▸ Assignment
Retype all the data word for word.

##### Given records

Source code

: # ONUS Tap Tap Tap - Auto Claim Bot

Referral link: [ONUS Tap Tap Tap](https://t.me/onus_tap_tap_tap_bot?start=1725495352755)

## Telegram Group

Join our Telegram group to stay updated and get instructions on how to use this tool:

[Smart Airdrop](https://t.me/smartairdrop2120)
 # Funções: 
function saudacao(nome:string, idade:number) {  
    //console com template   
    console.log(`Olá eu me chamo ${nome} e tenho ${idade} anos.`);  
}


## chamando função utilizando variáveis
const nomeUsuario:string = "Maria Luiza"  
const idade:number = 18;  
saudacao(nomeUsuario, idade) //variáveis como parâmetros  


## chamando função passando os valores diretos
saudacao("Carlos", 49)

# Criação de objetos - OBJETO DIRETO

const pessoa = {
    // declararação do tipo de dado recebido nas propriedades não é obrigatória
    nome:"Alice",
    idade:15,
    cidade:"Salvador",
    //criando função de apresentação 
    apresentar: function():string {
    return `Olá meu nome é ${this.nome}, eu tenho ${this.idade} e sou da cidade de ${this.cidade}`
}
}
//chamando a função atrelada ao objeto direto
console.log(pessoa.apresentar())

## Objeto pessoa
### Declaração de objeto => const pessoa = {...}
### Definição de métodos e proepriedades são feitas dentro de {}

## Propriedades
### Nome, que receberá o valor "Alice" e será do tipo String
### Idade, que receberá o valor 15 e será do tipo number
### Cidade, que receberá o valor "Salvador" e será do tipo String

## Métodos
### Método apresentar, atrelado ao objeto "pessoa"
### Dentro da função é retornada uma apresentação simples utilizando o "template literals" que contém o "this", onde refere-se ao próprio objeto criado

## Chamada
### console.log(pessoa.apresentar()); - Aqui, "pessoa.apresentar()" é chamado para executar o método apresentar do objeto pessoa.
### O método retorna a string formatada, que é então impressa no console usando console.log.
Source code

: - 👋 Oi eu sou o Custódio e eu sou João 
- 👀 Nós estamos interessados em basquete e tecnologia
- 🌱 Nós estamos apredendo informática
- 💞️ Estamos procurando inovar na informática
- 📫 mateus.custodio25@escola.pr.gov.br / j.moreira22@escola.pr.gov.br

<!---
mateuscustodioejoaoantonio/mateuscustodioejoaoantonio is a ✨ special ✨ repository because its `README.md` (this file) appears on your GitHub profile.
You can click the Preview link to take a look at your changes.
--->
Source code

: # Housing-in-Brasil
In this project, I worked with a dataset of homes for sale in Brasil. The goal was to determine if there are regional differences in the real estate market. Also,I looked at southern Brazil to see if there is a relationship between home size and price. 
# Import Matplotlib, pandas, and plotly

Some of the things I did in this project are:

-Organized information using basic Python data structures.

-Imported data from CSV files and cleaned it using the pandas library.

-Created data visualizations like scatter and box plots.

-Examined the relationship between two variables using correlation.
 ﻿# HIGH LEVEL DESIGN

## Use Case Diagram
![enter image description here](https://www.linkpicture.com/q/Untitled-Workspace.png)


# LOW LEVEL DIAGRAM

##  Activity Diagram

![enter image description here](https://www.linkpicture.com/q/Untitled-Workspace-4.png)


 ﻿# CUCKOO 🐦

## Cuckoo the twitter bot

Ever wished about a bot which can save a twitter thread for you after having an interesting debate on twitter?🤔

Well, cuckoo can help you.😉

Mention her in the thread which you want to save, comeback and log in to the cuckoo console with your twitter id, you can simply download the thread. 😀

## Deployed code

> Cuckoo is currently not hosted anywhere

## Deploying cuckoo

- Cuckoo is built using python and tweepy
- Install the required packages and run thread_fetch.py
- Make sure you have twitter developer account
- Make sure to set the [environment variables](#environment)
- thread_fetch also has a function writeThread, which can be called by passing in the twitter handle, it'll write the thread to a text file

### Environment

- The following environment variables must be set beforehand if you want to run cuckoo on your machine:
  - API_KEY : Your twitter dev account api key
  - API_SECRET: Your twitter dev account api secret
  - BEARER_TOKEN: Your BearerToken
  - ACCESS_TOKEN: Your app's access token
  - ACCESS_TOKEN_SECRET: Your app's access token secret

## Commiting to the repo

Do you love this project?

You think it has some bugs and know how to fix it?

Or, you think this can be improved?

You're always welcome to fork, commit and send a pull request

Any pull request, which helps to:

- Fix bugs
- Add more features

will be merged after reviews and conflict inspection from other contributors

##########

▸ Task response
Source code

: # ONUS Tap Tap Tap - Auto Claim Bot

Referral link: [ONUS Tap Tap Tap](https://t.me/onus_tap_tap_tap_bot?start=1725495352755)

## Telegram Group

Join our Telegram group to stay updated and get instructions on how to use this tool:

[Smart Airdrop](https://t.me/smartairdrop2120)
 # Funções: 
function saudacao(nome:string, idade:number) {  
    //console com template   
    console.log(`Olá eu me chamo ${nome} e tenho ${idade} anos.`);  
}


## chamando função utilizando variáveis
const nomeUsuario:string = "Maria Luiza"  
const idade:number = 18;  
saudacao(nomeUsuario, idade) //variáveis como parâmetros  


## chamando função passando os valores diretos
saudacao("Carlos", 49)

# Criação de objetos - OBJETO DIRETO

const pessoa = {
    // declararação do tipo de dado recebido nas propriedades não é obrigatória
    nome:"Alice",
    idade:15,
    cidade:"Salvador",
    //criando função de apresentação 
    apresentar: function():string {
    return `Olá meu nome é ${this.nome}, eu tenho ${this.idade} e sou da cidade de ${this.cidade}`
}
}
//chamando a função atrelada ao objeto direto
console.log(pessoa.apresentar())

## Objeto pessoa
### Declaração de objeto => const pessoa = {...}
### Definição de métodos e proepriedades são feitas dentro de {}

## Propriedades
### Nome, que receberá o valor "Alice" e será do tipo String
### Idade, que receberá o valor 15 e será do tipo number
### Cidade, que receberá o valor "Salvador" e será do tipo String

## Métodos
### Método apresentar, atrelado ao objeto "pessoa"
### Dentro da função é retornada uma apresentação simples utilizando o "template literals" que contém o "this", onde refere-se ao próprio objeto criado

## Chamada
### console.log(pessoa.apresentar()); - Aqui, "pessoa.apresentar()" é chamado para executar o método apresentar do objeto pessoa.
### O método retorna a string formatada, que é então impressa no console usando console.log.
Source code

: - 👋 Oi eu sou o Custódio e eu sou João 
- 👀 Nós estamos interessados em basquete e tecnologia
- 🌱 Nós estamos apredendo informática
- 💞️ Estamos procurando inovar na informática
- 📫 mateus.custodio25@escola.pr.gov.br / j.moreira22@escola.pr.gov.br

<!---
mateuscustodioejoaoantonio/mateuscustodioejoaoantonio is a ✨ special ✨ repository because its `README.md` (this file) appears on your GitHub profile.
You can click the Preview link to take a look at your changes.
--->
Source code

: # Housing-in-Brasil
In this project, I worked with a dataset of homes for sale in Brasil. The goal was to determine if there are regional differences in the real estate market. Also,I looked at southern Brazil to see if there is a relationship between home size and price. 
# Import Matplotlib, pandas, and plotly

Some of the things I did in this project are:

-Organized information using basic Python data structures.

-Imported data from CSV files and cleaned it using the pandas library.

-Created data visualizations like scatter and box plots.

-Examined the relationship between two variables using correlation.
 ﻿# HIGH LEVEL DESIGN

## Use Case Diagram
![enter image description here](https://www.linkpicture.com/q/Untitled-Workspace.png)


# LOW LEVEL DIAGRAM

##  Activity Diagram

![enter image description here](https://www.linkpicture.com/q/Untitled-Workspace-4.png)


 ﻿# CUCKOO 🐦

## Cuckoo the twitter bot

Ever wished about a bot which can save a twitter thread for you after having an interesting debate on twitter?🤔

Well, cuckoo can help you.😉

Mention her in the thread which you want to save, comeback and log in to the cuckoo console with your twitter id, you can simply download the thread. 😀

## Deployed code

> Cuckoo is currently not hosted anywhere

## Deploying cuckoo

- Cuckoo is built using python and tweepy
- Install the required packages and run thread_fetch.py
- Make sure you have twitter developer account
- Make sure to set the [environment variables](#environment)
- thread_fetch also has a function writeThread, which can be called by passing in the twitter handle, it'll write the thread to a text file

### Environment

- The following environment variables must be set beforehand if you want to run cuckoo on your machine:
  - API_KEY : Your twitter dev account api key
  - API_SECRET: Your twitter dev account api secret
  - BEARER_TOKEN: Your BearerToken
  - ACCESS_TOKEN: Your app's access token
  - ACCESS_TOKEN_SECRET: Your app's access token secret

## Commiting to the repo

Do you love this project?

You think it has some bugs and know how to fix it?

Or, you think this can be improved?

You're always welcome to fork, commit and send a pull request

Any pull request, which helps to:

- Fix bugs
- Add more features

will be merged after reviews and conflict inspection from other contributors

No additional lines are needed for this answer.